Coconut oil is one of the healthiest of all vegetable oils, and is exponents better than any of the seed oils. The war on saturated fat was based on fraudulent science put forth by scamster Ancel Keys. Here’s a good high-level summary:
http://www.independent.co.uk/life-style/health-and-families/features/the-science-of-saturated-fat-a-big-fat-surprise-about-nutrition-9692121.html
Trans fats are the ones you have to watch out for, as you do for aldehydes and other byproducts of raising oils to high temperatures while cooking. Carol and I use olive oil and coconut oil along with butter, and I’m constantly watching out for solid data on what oils work best at high temps.
Worry less.
https://www.skepticalscience.com/skeptic_Roy_Spencer.htm
https://en.wikipedia.org/wiki/Roy_Spencer_%28scientist%29
The guy quoted in the global warming article is well known – and not in a good way. Google is your friend.
Google is indeed my best friend, as it’s through Google that I’ve been able to find information on climate that isn’t smeared with the dogshit of politics. Roy Spencer is one voice in a growing shout against the politicization of climate science. I may not agree with all of his findings, but we certainly stand together on that point.
BTW, saying “Google is your friend” is impolite. It’s a sanitized way of saying, “Hey dumbass, here’s a link to something that supports my point, which you’d agree with if you weren’t such a dumbass.” I also take a dim
view of scare quotes.
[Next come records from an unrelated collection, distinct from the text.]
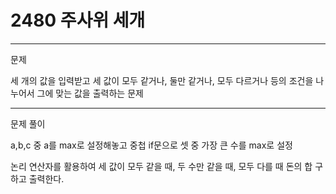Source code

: # 2480 주사위 세개

---
문제 

세 개의 값을 입력받고 세 값이 모두 같거나, 둘만 같거나, 모두 다르거나 등의
조건을 나누어서 그에 맞는 값을 출력하는 문제

--- 
문제 풀이

a,b,c 중 a를 max로 설정해놓고
중첩 if문으로 셋 중 가장 큰 수를 max로 설정

논리 연산자를 활용하여 
세 값이 모두 같을 때,
두 수만 같을 때,
모두 다를 때 돈의 합 구하고 출력한다.







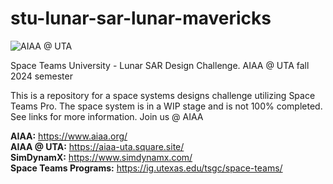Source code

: # stu-lunar-sar-lunar-mavericks
![AIAA @ UTA](https://d4e7af21f3e6bf082ad0.cdn6.editmysite.com/uploads/b/d4e7af21f3e6bf082ad037290f3bcaed8783ead1086d781d1c7f261ed1fa3fff/AIAA%20UTA%20Logo%20V2_1688777213.png?width=2400&optimize=medium)

Space Teams University - Lunar SAR Design Challenge.
AIAA @ UTA fall 2024 semester

This is a repository for a space systems designs challenge utilizing Space Teams Pro. The space system is in a WIP stage and is not 100% completed.
See links for more information. Join us @ AIAA

**AIAA:** https://www.aiaa.org/   
**AIAA @ UTA:** https://aiaa-uta.square.site/  
**SimDynamX:** https://www.simdynamx.com/  
**Space Teams Programs:** https://ig.utexas.edu/tsgc/space-teams/
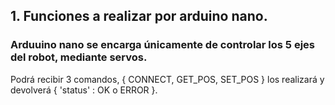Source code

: ## 1. Funciones a realizar por arduino nano.

### Arduuino nano se encarga únicamente de controlar los 5 ejes del robot, mediante servos.

Podrá recibir 3 comandos, { CONNECT, GET_POS, SET_POS } los realizará y devolverá { 'status' : OK o ERROR }.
And if you call me or anyone else a denier, you’ll be banned without hesitation or regret.
I have to giggle every time I see a reference to Skeptical Science, which is one of the least skeptical sites out there. Note what Anthony Watts’ site says about it: “[Skeptical Science is unreliable] due to (1) deletion, extension and amending of user comments, and (2) undated post-publication revisions of article contents after significant user commenting.”
There’s some cranky “get off my lawn” in that reply there Jeff. Too bad, I advertised in your magazines back in the day, you seemed a little less fussy back then, although I remember a few swipes at Clinton from your editorial column – he only brought us eight years of relative peace and prosperity as well as the first federal budget surplus in two decades. Enjoy your new home, and watch out for those Arizona scorpions, which are painful but not lethal to you, but my vet assures me can be quite lethal to smallish dogs.
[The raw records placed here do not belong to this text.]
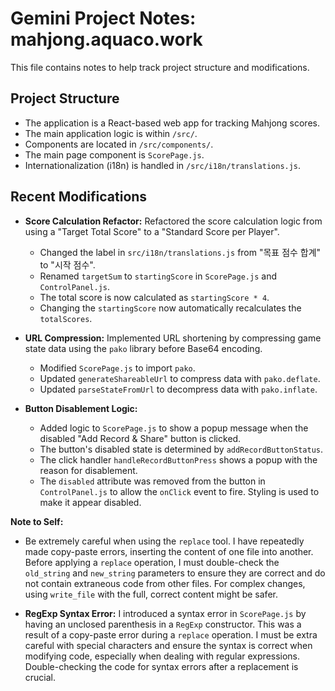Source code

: # Gemini Project Notes: mahjong.aquaco.work

This file contains notes to help track project structure and modifications.

## Project Structure

- The application is a React-based web app for tracking Mahjong scores.
- The main application logic is within `/src/`.
- Components are located in `/src/components/`.
- The main page component is `ScorePage.js`.
- Internationalization (i18n) is handled in `/src/i18n/translations.js`.

## Recent Modifications

- **Score Calculation Refactor:** Refactored the score calculation logic from using a "Target Total Score" to a "Standard Score per Player".
    - Changed the label in `src/i18n/translations.js` from "목표 점수 합계" to "시작 점수".
    - Renamed `targetSum` to `startingScore` in `ScorePage.js` and `ControlPanel.js`.
    - The total score is now calculated as `startingScore * 4`.
    - Changing the `startingScore` now automatically recalculates the `totalScores`.

- **URL Compression:** Implemented URL shortening by compressing game state data using the `pako` library before Base64 encoding.
    - Modified `ScorePage.js` to import `pako`.
    - Updated `generateShareableUrl` to compress data with `pako.deflate`.
    - Updated `parseStateFromUrl` to decompress data with `pako.inflate`.

- **Button Disablement Logic:**
    - Added logic to `ScorePage.js` to show a popup message when the disabled "Add Record & Share" button is clicked.
    - The button's disabled state is determined by `addRecordButtonStatus`.
    - The click handler `handleRecordButtonPress` shows a popup with the reason for disablement.
    - The `disabled` attribute was removed from the button in `ControlPanel.js` to allow the `onClick` event to fire. Styling is used to make it appear disabled.

**Note to Self:** 

- Be extremely careful when using the `replace` tool. I have repeatedly made copy-paste errors, inserting the content of one file into another. Before applying a `replace` operation, I must double-check the `old_string` and `new_string` parameters to ensure they are correct and do not contain extraneous code from other files. For complex changes, using `write_file` with the full, correct content might be safer.

- **RegExp Syntax Error:** I introduced a syntax error in `ScorePage.js` by having an unclosed parenthesis in a `RegExp` constructor. This was a result of a copy-paste error during a `replace` operation. I must be extra careful with special characters and ensure the syntax is correct when modifying code, especially when dealing with regular expressions. Double-checking the code for syntax errors after a replacement is crucial.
I’ll be moving along, no need to ban me. 73 (yes I’m a ham) and be well …
Exhaustion makes me cranky. Then again, I get some crazy hate mail from climate alarmists, and I’ve begun to get a little tired of it. I used to have a “climate” tag in my tag cloud, but I deleted it because it attracted crackpots. Lefties have called me a “moral coward” for refusing to condemn people they disapprove of, even if I don’t know them. I get called a racist for disliking Obamacare, which has so far shot two insurance plans out from under us. Hell, I get called a racist for calling it Obamacare.
Let’s just say that my patience with progressives is getting thin, particularly with respect to climate, for which the debate is spinning off into madness.
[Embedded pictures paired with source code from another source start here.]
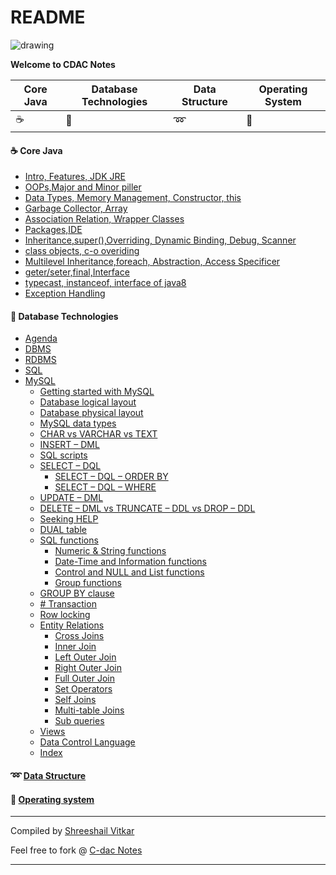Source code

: # README

![drawing](https://images.unsplash.com/photo-1483546416237-76fd26bbcdd1?crop=entropy\&cs=srgb\&fm=jpg\&ixid=MnwxOTcwMjR8MHwxfHNlYXJjaHwyfHxub3Rlc3xlbnwwfHx8fDE2MzM4ODU5NDA\&ixlib=rb-1.2.1\&q=85)

**Welcome to CDAC Notes**

| Core Java | Database Technologies | Data Structure | Operating System |
| --------- | --------------------- | -------------- | ---------------- |
| ☕         | 💾                    | ➿              | 🐧               |

#### ☕ Core Java

* [Intro, Features, JDK JRE](https://github.com/shreeshailaya/C-DAC-Notes/tree/main/Core%20Java#core-java--195introfeaturesjdkjre-)
* [OOPs,Major and Minor piller](https://github.com/shreeshailaya/C-DAC-Notes/tree/main/Core%20Java#205-oopsmajor-and-minor-piller)
* [Data Types, Memory Management, Constructor, this](https://github.com/shreeshailaya/C-DAC-Notes/tree/main/Core%20Java#215-data-types-memory-management-constructor-this)
* [Garbage Collector, Array](https://github.com/shreeshailaya/C-DAC-Notes/tree/main/Core%20Java#225-garbage-collector-array)
* [Association Relation, Wrapper Classes](https://github.com/shreeshailaya/C-DAC-Notes/tree/main/Core%20Java#2405-association-relation-wrapper-classes)
* [Packages,IDE](https://github.com/shreeshailaya/C-DAC-Notes/tree/main/Core%20Java#2505-packageside)
* [Inheritance,super(),Overriding, Dynamic Binding, Debug, Scanner](https://github.com/shreeshailaya/C-DAC-Notes/tree/main/Core%20Java#2605inheritancesuperoverriding-dynamic-binding-debug-scanner)
* [class objects, c-o overiding](https://github.com/shreeshailaya/C-DAC-Notes/tree/main/Core%20Java#275-class-objects-c-o-overiding)
* [Multilevel Inheritance,foreach, Abstraction, Access Specificer](https://github.com/shreeshailaya/C-DAC-Notes/tree/main/Core%20Java#285multilevel-inheritanceforeach-abstraction-access-specificer)
* [geter/seter,final,Interface](https://github.com/shreeshailaya/C-DAC-Notes/tree/main/Core%20Java#295geterseterfinalinterface)
* [typecast, instanceof, interface of java8](https://github.com/shreeshailaya/C-DAC-Notes/tree/main/Core%20Java#315typecast-instanceof-interface-of-java8)
* [Exception Handling](https://github.com/shreeshailaya/C-DAC-Notes/tree/main/Core%20Java#exception-handling)

#### 💾 Database Technologies

* [Agenda](https://github.com/shreeshailaya/C-DAC-Notes/tree/main/Database%20technologies#agenda)
* [DBMS](https://github.com/shreeshailaya/C-DAC-Notes/tree/main/Database%20technologies#dbms)
* [RDBMS](https://github.com/shreeshailaya/C-DAC-Notes/tree/main/Database%20technologies#rdbms)
* [SQL](https://github.com/shreeshailaya/C-DAC-Notes/tree/main/Database%20technologies#sql)
* [MySQL](https://github.com/shreeshailaya/C-DAC-Notes/tree/main/Database%20technologies#mysql)
  * [Getting started with MySQL](https://github.com/shreeshailaya/C-DAC-Notes/tree/main/Database%20technologies#getting-started)
  * [Database logical layout](https://github.com/shreeshailaya/C-DAC-Notes/tree/main/Database%20technologies#database-logical-layout)
  * [Database physical layout](https://github.com/shreeshailaya/C-DAC-Notes/tree/main/Database%20technologies#database-physical-layout)
  * [MySQL data types](https://github.com/shreeshailaya/C-DAC-Notes/tree/main/Database%20technologies#mysql-data-types)
  * [CHAR vs VARCHAR vs TEXT](https://github.com/shreeshailaya/C-DAC-Notes/tree/main/Database%20technologies#char-vs-varchar-vs-text)
  * [INSERT – DML](https://github.com/shreeshailaya/C-DAC-Notes/tree/main/Database%20technologies#insert--dml)
  * [SQL scripts](https://github.com/shreeshailaya/C-DAC-Notes/tree/main/Database%20technologies#sql-scripts)
  * [SELECT – DQL](https://github.com/shreeshailaya/C-DAC-Notes/tree/main/Database%20technologies#select--dql)
    * [SELECT – DQL – ORDER BY](https://github.com/shreeshailaya/C-DAC-Notes/tree/main/Database%20technologies#select--dql--order-by)
    * [SELECT – DQL – WHERE](https://github.com/shreeshailaya/C-DAC-Notes/tree/main/Database%20technologies#select--dql--where)
  * [UPDATE – DML](https://github.com/shreeshailaya/C-DAC-Notes/tree/main/Database%20technologies#update--dml)
  * [DELETE – DML vs TRUNCATE – DDL vs DROP – DDL](https://github.com/shreeshailaya/C-DAC-Notes/tree/main/Database%20technologies#delete--dml-vs-truncate--ddl-vs-drop--ddl)
  * [Seeking HELP](https://github.com/shreeshailaya/C-DAC-Notes/tree/main/Database%20technologies#seeking-help)
  * [DUAL table](https://github.com/shreeshailaya/C-DAC-Notes/tree/main/Database%20technologies#dual-table)
  * [SQL functions](https://github.com/shreeshailaya/C-DAC-Notes/tree/main/Database%20technologies#sql-functions)
    * [Numeric & String functions](https://github.com/shreeshailaya/C-DAC-Notes/tree/main/Database%20technologies#numeric--string-functions)
    * [Date-Time and Information functions](https://github.com/shreeshailaya/C-DAC-Notes/tree/main/Database%20technologies#date-time-and-information-functions)
    * [Control and NULL and List functions](https://github.com/shreeshailaya/C-DAC-Notes/tree/main/Database%20technologies#control-and-null-and-list-functions)
    * [Group functions](https://github.com/shreeshailaya/C-DAC-Notes/tree/main/Database%20technologies#group-functions)
  * [GROUP BY clause](https://github.com/shreeshailaya/C-DAC-Notes/tree/main/Database%20technologies#group-by-clause)
  * [# Transaction](https://github.com/shreeshailaya/C-DAC-Notes/tree/main/Database%20technologies#-transaction)
  * [Row locking](https://github.com/shreeshailaya/C-DAC-Notes/tree/main/Database%20technologies#row-locking)
  * [Entity Relations](https://github.com/shreeshailaya/C-DAC-Notes/tree/main/Database%20technologies#entity-relations)
    * [Cross Joins](https://github.com/shreeshailaya/C-DAC-Notes/tree/main/Database%20technologies#cross-joins)
    * [Inner Join](https://github.com/shreeshailaya/C-DAC-Notes/tree/main/Database%20technologies#inner-join)
    * [Left Outer Join](https://github.com/shreeshailaya/C-DAC-Notes/tree/main/Database%20technologies#left-outer-join)
    * [Right Outer Join](https://github.com/shreeshailaya/C-DAC-Notes/tree/main/Database%20technologies#right-outer-join)
    * [Full Outer Join](https://github.com/shreeshailaya/C-DAC-Notes/tree/main/Database%20technologies#full-outer-join)
    * [Set Operators](https://github.com/shreeshailaya/C-DAC-Notes/tree/main/Database%20technologies#set-operators)
    * [Self Joins](https://github.com/shreeshailaya/C-DAC-Notes/tree/main/Database%20technologies#self-joins)
    * [Multi-table Joins](https://github.com/shreeshailaya/C-DAC-Notes/tree/main/Database%20technologies#multi-table-joins)
    * [Sub queries](https://github.com/shreeshailaya/C-DAC-Notes/tree/main/Database%20technologies#sub-queries)
  * [Views](https://github.com/shreeshailaya/C-DAC-Notes/tree/main/Database%20technologies#views)
  * [Data Control Language](https://github.com/shreeshailaya/C-DAC-Notes/tree/main/Database%20technologies#data-control-language)
  * [Index](https://github.com/shreeshailaya/C-DAC-Notes/tree/main/Database%20technologies#index)

#### ➿ [Data Structure](https://github.com/shreeshailaya/C-DAC-Notes/tree/main/Data%20structure)

#### 🐧 [Operating system](https://github.com/shreeshailaya/C-DAC-Notes/tree/main/Operating%20system)

***

Compiled by [Shreeshail Vitkar](https://github.com/shreeshailaya)

Feel free to fork @ [C-dac Notes](https://github.com/shreeshailaya/c-dac)

***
If you advertised in my magazines I owe you more courtesy than I showed you, and I’ll willingly apologize for that. Good luck and thanks for stopping by.
“A gunmaker is going to carve up a chunk of meteoric iron and create a number of pistols.”
Reminiscent of L. Sprague de Camp’s novel The Tritonian Ring, in which the decisive item is an anti-magical sword forged from meteoric iron. (Iron nullifies magical effects, a novelty in the Bronze Age milieu of the story.)